What to work on: In the records below, find the line with "Server-side streaming RPC" and the line with "Ensure that your". Print both exactly, along with every line between them, and no other line.

Start of Dataset extract

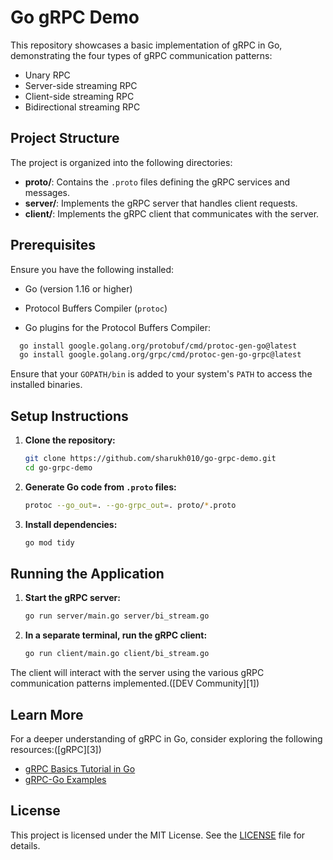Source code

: # Go gRPC Demo

This repository showcases a basic implementation of gRPC in Go, demonstrating the four types of gRPC communication patterns:

* Unary RPC
* Server-side streaming RPC
* Client-side streaming RPC
* Bidirectional streaming RPC

## Project Structure

The project is organized into the following directories:

* **proto/**: Contains the `.proto` files defining the gRPC services and messages.
* **server/**: Implements the gRPC server that handles client requests.
* **client/**: Implements the gRPC client that communicates with the server.

## Prerequisites

Ensure you have the following installed:

* Go (version 1.16 or higher)

* Protocol Buffers Compiler (`protoc`)

* Go plugins for the Protocol Buffers Compiler:

```bash
  go install google.golang.org/protobuf/cmd/protoc-gen-go@latest
  go install google.golang.org/grpc/cmd/protoc-gen-go-grpc@latest
```



Ensure that your `GOPATH/bin` is added to your system's `PATH` to access the installed binaries.

## Setup Instructions

1. **Clone the repository:**

   ```bash
   git clone https://github.com/sharukh010/go-grpc-demo.git
   cd go-grpc-demo
   ```



2. **Generate Go code from `.proto` files:**

   ```bash
   protoc --go_out=. --go-grpc_out=. proto/*.proto
   ```



3. **Install dependencies:**

   ```bash
   go mod tidy
   ```



## Running the Application

1. **Start the gRPC server:**

   ```bash
   go run server/main.go server/bi_stream.go
   ```



2. **In a separate terminal, run the gRPC client:**

   ```bash
   go run client/main.go client/bi_stream.go
   ```



The client will interact with the server using the various gRPC communication patterns implemented.([DEV Community][1])

## Learn More

For a deeper understanding of gRPC in Go, consider exploring the following resources:([gRPC][3])

* [gRPC Basics Tutorial in Go](https://grpc.io/docs/languages/go/basics/)
* [gRPC-Go Examples](https://pkg.go.dev/google.golang.org/grpc/examples)
## License

This project is licensed under the MIT License. See the [LICENSE](LICENSE) file for details.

End of Dataset extract

Answer for the task:
* Server-side streaming RPC
* Client-side streaming RPC
* Bidirectional streaming RPC

## Project Structure

The project is organized into the following directories:

* **proto/**: Contains the `.proto` files defining the gRPC services and messages.
* **server/**: Implements the gRPC server that handles client requests.
* **client/**: Implements the gRPC client that communicates with the server.

## Prerequisites

Ensure you have the following installed:

* Go (version 1.16 or higher)

* Protocol Buffers Compiler (`protoc`)

* Go plugins for the Protocol Buffers Compiler:

```bash
  go install google.golang.org/protobuf/cmd/protoc-gen-go@latest
  go install google.golang.org/grpc/cmd/protoc-gen-go-grpc@latest
```



Ensure that your `GOPATH/bin` is added to your system's `PATH` to access the installed binaries.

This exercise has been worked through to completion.